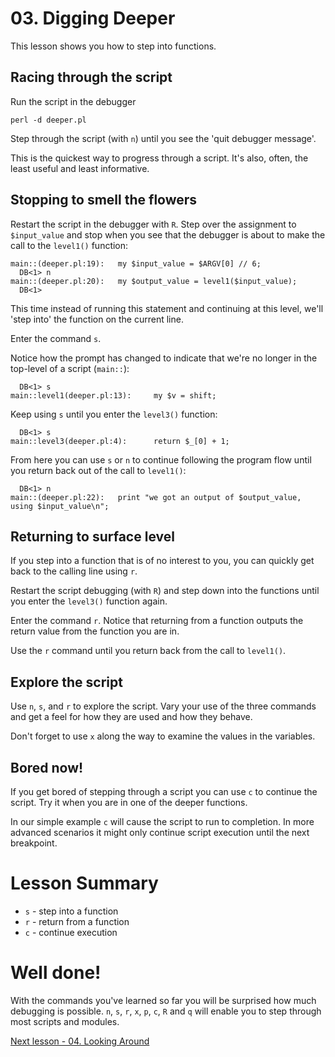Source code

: # 03. Digging Deeper

This lesson shows you how to step into functions.

## Racing through the script

Run the script in the debugger

    perl -d deeper.pl

Step through the script (with `n`) until you see the 'quit debugger message'.

This is the quickest way to progress through a script. It's also, often, the
least useful and least informative.

## Stopping to smell the flowers

Restart the script in the debugger with `R`. Step over the assignment to
`$input_value` and stop when you see that the debugger is about to make the
call to the `level1()` function:

    main::(deeper.pl:19):   my $input_value = $ARGV[0] // 6;
      DB<1> n
    main::(deeper.pl:20):   my $output_value = level1($input_value);
      DB<1> 

This time instead of running this statement and continuing at this level, we'll
'step into' the function on the current line.

Enter the command `s`.

Notice how the prompt has changed to indicate that we're no longer in the
top-level of a script (`main::`):

      DB<1> s
    main::level1(deeper.pl:13):     my $v = shift;

Keep using `s` until you enter the `level3()` function:

      DB<1> s
    main::level3(deeper.pl:4):      return $_[0] + 1;

From here you can use `s` or `n` to continue following the program flow until
you return back out of the call to `level1()`:

      DB<1> n
    main::(deeper.pl:22):   print "we got an output of $output_value, using $input_value\n";

## Returning to surface level

If you step into a function that is of no interest to you, you can quickly get
back to the calling line using `r`.

Restart the script debugging (with `R`) and step down into the functions until
you enter the `level3()` function again.

Enter the command `r`. Notice that returning from a function outputs the
return value from the function you are in.

Use the `r` command until you return back from the call to `level1()`.

## Explore the script

Use `n`, `s`, and `r` to explore the script. Vary your use of the three
commands and get a feel for how they are used and how they behave.

Don't forget to use `x` along the way to examine the values in the variables.

## Bored now!

If you get bored of stepping through a script you can use `c` to continue the
script. Try it when you are in one of the deeper functions.

In our simple example `c` will cause the script to run to completion. In more
advanced scenarios it might only continue script execution until the next
breakpoint.

# Lesson Summary

* `s` - step into a function
* `r` - return from a function
* `c` - continue execution

# Well done!

With the commands you've learned so far you will be surprised how much
debugging is possible. `n`, `s`, `r`, `x`, `p`, `c`, `R` and `q` will enable
you to step through most scripts and modules.

[Next lesson - 04. Looking Around](https://github.com/NET-A-PORTER/perl-debugger-tutorial/blob/master/04.looking_around/README.md)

Try it: Filter the entries above and return only the lines holding "through".

Response box:
## Racing through the script
Step through the script (with `n`) until you see the 'quit debugger message'.
This is the quickest way to progress through a script. It's also, often, the
If you get bored of stepping through a script you can use `c` to continue the
you to step through most scripts and modules.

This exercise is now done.